- What you need to do -
Scan the lines below for the string "server" and copy every one that has it.

*** Given data ***

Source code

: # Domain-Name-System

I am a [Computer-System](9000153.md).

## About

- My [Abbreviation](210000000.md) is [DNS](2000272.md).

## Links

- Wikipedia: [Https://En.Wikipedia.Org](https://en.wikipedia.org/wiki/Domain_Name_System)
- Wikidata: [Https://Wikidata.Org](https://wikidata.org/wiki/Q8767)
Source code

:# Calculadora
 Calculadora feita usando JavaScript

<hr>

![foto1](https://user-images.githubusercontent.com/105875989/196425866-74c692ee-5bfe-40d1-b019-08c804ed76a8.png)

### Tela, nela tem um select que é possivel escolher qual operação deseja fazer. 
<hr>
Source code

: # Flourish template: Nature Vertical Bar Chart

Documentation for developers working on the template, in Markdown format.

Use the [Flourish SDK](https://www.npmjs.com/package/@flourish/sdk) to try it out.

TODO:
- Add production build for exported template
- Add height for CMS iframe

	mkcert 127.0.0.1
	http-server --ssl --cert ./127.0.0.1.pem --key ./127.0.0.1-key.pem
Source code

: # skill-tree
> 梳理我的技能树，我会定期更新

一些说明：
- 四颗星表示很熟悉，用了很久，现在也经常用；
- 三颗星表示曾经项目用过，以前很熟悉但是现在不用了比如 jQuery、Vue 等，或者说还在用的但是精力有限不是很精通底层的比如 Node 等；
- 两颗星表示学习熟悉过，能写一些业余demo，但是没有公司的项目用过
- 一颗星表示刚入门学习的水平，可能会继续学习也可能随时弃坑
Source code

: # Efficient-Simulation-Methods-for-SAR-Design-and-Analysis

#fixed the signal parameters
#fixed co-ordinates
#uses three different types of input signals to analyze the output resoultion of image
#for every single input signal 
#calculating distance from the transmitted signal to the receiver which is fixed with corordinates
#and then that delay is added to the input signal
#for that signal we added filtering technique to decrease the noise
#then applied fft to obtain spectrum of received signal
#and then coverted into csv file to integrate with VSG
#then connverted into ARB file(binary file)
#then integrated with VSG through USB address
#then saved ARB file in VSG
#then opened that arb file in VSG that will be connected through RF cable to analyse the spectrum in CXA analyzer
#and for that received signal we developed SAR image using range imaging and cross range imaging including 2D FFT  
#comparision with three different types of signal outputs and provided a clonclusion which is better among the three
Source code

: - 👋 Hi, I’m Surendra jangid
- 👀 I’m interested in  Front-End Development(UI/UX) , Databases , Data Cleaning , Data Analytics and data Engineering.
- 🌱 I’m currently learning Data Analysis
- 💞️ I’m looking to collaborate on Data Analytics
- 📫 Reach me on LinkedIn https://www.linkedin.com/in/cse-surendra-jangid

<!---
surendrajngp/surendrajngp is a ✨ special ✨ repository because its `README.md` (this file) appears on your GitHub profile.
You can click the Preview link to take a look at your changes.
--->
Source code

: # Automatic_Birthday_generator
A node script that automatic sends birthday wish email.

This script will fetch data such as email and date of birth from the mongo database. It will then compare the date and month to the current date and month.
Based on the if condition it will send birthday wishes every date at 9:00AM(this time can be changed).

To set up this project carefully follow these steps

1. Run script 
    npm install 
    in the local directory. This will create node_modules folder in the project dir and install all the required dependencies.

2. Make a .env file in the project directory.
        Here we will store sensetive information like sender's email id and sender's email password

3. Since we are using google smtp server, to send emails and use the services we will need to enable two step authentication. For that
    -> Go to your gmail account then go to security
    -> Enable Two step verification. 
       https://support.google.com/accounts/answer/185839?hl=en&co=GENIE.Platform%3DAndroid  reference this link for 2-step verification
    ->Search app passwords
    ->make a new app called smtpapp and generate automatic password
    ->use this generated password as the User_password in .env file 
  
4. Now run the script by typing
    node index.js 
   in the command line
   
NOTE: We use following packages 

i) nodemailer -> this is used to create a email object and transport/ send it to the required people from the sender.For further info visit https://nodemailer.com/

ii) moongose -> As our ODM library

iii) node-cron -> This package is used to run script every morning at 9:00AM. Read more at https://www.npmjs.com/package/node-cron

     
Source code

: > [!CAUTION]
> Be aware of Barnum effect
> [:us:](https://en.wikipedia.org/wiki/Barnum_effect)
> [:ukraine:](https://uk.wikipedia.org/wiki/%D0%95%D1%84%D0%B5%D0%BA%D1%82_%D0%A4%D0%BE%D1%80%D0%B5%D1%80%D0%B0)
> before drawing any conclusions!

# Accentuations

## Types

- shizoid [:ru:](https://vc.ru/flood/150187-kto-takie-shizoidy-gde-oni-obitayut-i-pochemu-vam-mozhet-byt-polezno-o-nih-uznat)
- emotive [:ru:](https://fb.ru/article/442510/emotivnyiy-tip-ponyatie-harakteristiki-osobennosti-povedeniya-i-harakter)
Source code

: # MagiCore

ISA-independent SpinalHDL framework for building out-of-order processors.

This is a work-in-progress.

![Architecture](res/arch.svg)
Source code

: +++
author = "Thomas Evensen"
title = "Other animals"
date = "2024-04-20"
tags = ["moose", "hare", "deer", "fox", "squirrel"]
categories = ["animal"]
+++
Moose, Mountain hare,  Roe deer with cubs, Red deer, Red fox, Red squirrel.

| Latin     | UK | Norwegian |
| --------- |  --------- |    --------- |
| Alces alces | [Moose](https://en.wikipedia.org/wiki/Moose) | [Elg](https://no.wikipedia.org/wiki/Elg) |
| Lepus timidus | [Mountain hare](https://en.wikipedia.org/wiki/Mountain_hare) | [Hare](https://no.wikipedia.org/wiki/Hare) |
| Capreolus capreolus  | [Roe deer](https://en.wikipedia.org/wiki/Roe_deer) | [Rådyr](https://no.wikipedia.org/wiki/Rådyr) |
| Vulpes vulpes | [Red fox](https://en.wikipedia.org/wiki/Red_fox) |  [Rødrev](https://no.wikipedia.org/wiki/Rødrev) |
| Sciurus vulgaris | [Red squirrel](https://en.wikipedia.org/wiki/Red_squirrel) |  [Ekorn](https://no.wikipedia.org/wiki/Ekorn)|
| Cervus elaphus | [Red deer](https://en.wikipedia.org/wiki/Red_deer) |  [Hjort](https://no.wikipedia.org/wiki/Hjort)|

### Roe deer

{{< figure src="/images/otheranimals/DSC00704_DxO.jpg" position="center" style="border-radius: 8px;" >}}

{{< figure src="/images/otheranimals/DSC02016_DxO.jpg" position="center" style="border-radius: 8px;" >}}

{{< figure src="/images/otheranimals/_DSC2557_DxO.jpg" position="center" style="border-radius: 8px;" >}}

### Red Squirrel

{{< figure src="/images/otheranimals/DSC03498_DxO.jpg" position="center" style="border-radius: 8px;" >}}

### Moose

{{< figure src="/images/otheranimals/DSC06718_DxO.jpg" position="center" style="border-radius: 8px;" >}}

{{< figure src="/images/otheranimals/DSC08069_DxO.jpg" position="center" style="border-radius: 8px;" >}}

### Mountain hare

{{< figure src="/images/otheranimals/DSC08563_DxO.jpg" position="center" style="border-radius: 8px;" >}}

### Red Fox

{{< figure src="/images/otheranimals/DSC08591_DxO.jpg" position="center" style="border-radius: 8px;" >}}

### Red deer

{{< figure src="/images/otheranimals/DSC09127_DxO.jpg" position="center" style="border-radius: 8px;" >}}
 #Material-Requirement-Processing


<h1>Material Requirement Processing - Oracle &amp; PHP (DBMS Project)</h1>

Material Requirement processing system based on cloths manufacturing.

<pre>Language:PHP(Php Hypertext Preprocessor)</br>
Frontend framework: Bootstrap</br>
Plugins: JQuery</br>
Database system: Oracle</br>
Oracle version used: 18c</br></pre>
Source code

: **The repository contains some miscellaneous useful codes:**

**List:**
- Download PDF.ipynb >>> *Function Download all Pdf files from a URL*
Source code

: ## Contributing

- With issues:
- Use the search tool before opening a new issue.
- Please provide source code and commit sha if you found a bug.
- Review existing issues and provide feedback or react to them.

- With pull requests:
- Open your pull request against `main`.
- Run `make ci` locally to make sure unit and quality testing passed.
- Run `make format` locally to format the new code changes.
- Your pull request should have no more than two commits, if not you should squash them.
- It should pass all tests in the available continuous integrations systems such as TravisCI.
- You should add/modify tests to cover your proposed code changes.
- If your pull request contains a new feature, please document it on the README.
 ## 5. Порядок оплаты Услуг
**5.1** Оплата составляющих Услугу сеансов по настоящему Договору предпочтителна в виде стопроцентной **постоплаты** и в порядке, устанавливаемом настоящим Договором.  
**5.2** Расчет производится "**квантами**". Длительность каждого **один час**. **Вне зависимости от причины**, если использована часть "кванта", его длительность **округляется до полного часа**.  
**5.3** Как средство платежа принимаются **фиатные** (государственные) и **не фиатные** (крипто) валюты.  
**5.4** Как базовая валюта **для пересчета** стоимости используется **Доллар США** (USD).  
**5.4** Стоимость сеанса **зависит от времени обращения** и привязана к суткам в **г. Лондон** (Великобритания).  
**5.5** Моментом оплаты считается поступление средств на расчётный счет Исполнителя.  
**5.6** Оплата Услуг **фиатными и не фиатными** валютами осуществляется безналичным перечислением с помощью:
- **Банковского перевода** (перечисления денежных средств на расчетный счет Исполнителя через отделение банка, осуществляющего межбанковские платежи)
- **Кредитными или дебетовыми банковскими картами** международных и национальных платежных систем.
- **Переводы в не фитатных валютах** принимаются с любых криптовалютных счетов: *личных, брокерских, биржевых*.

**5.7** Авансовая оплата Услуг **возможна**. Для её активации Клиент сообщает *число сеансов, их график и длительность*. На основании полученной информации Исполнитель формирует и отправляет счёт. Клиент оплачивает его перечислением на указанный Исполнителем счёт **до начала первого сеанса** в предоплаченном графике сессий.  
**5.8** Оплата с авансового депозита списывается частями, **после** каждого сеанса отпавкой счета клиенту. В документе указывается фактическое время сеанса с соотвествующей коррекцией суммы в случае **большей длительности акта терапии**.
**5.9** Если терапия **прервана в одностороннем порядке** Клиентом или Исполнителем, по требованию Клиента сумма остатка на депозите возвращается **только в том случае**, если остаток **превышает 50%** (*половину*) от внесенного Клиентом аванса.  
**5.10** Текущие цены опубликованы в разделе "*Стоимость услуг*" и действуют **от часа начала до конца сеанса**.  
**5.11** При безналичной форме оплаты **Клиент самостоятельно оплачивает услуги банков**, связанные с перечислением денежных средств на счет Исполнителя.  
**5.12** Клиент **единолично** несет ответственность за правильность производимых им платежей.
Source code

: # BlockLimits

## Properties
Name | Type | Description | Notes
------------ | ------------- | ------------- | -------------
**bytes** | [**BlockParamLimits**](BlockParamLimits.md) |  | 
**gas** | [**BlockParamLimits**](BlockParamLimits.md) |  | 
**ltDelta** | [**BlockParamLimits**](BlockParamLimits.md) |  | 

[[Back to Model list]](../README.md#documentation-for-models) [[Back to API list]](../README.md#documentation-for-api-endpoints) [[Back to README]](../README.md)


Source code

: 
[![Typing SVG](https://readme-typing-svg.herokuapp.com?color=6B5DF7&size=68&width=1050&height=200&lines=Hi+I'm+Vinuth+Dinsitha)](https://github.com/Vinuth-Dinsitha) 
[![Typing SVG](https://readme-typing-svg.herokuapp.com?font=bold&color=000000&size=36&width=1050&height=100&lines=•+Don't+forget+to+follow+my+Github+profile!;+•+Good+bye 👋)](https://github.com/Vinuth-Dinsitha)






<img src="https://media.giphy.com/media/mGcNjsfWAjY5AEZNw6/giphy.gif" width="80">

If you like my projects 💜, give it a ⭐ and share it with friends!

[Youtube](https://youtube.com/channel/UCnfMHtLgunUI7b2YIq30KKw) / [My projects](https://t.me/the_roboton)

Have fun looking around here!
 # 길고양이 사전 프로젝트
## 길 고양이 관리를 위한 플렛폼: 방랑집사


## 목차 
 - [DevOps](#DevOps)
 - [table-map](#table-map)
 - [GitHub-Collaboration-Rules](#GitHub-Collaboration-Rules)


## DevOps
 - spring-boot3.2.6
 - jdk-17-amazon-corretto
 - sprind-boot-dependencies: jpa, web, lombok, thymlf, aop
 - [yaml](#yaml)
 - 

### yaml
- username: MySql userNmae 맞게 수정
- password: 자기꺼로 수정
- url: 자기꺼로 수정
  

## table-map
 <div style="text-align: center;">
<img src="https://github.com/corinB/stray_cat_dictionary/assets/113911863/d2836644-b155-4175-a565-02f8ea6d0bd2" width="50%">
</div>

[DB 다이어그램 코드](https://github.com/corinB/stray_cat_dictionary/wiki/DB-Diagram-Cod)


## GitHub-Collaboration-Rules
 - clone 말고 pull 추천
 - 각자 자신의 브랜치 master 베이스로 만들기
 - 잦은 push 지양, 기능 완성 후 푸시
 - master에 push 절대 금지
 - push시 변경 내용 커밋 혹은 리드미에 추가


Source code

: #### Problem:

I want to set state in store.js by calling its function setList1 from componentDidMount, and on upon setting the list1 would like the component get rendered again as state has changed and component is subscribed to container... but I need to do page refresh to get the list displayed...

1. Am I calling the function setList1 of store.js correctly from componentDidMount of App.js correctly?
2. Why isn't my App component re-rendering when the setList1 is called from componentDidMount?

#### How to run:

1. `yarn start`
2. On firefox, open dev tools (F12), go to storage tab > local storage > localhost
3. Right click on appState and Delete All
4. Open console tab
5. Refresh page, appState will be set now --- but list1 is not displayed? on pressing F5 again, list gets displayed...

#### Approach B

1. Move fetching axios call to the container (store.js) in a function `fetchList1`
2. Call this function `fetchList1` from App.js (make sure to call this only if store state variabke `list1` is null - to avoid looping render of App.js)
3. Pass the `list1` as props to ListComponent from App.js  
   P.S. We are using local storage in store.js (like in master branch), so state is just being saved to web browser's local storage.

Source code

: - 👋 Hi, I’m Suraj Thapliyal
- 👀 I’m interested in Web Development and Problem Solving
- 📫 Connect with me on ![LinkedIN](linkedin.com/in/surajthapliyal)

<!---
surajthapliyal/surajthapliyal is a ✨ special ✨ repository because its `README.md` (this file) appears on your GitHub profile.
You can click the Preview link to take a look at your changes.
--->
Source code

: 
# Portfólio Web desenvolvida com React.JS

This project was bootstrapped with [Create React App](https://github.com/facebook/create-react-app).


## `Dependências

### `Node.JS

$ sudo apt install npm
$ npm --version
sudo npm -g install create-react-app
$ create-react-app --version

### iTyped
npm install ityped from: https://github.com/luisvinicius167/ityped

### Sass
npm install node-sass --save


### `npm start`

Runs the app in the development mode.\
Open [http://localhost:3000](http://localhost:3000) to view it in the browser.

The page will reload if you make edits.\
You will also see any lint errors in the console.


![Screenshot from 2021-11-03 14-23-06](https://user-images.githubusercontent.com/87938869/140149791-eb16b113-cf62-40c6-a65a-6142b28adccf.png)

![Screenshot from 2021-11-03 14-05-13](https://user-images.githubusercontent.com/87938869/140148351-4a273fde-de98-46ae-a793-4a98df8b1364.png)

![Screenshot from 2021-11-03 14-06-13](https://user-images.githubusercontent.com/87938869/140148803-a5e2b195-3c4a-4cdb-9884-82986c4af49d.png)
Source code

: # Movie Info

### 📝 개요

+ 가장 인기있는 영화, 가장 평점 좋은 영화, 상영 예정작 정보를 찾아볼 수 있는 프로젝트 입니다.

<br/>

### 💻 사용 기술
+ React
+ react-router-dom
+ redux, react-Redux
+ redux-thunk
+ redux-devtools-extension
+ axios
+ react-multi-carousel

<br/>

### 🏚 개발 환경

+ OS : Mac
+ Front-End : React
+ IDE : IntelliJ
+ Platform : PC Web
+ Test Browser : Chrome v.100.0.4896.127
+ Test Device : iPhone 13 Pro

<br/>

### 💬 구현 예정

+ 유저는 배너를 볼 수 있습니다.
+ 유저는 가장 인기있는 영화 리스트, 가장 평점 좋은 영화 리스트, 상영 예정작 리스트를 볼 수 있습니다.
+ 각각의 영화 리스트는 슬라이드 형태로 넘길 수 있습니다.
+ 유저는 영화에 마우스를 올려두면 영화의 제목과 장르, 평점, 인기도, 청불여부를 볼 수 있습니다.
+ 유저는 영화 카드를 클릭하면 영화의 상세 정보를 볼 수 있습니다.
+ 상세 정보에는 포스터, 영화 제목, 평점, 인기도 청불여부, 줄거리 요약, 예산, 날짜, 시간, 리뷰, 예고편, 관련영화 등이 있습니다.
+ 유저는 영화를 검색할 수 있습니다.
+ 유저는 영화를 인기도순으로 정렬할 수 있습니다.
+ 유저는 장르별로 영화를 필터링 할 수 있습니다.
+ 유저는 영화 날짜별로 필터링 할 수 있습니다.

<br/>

*** End of Given data ***

- Exercise output -
	http-server --ssl --cert ./127.0.0.1.pem --key ./127.0.0.1-key.pem
3. Since we are using google smtp server, to send emails and use the services we will need to enable two step authentication. For that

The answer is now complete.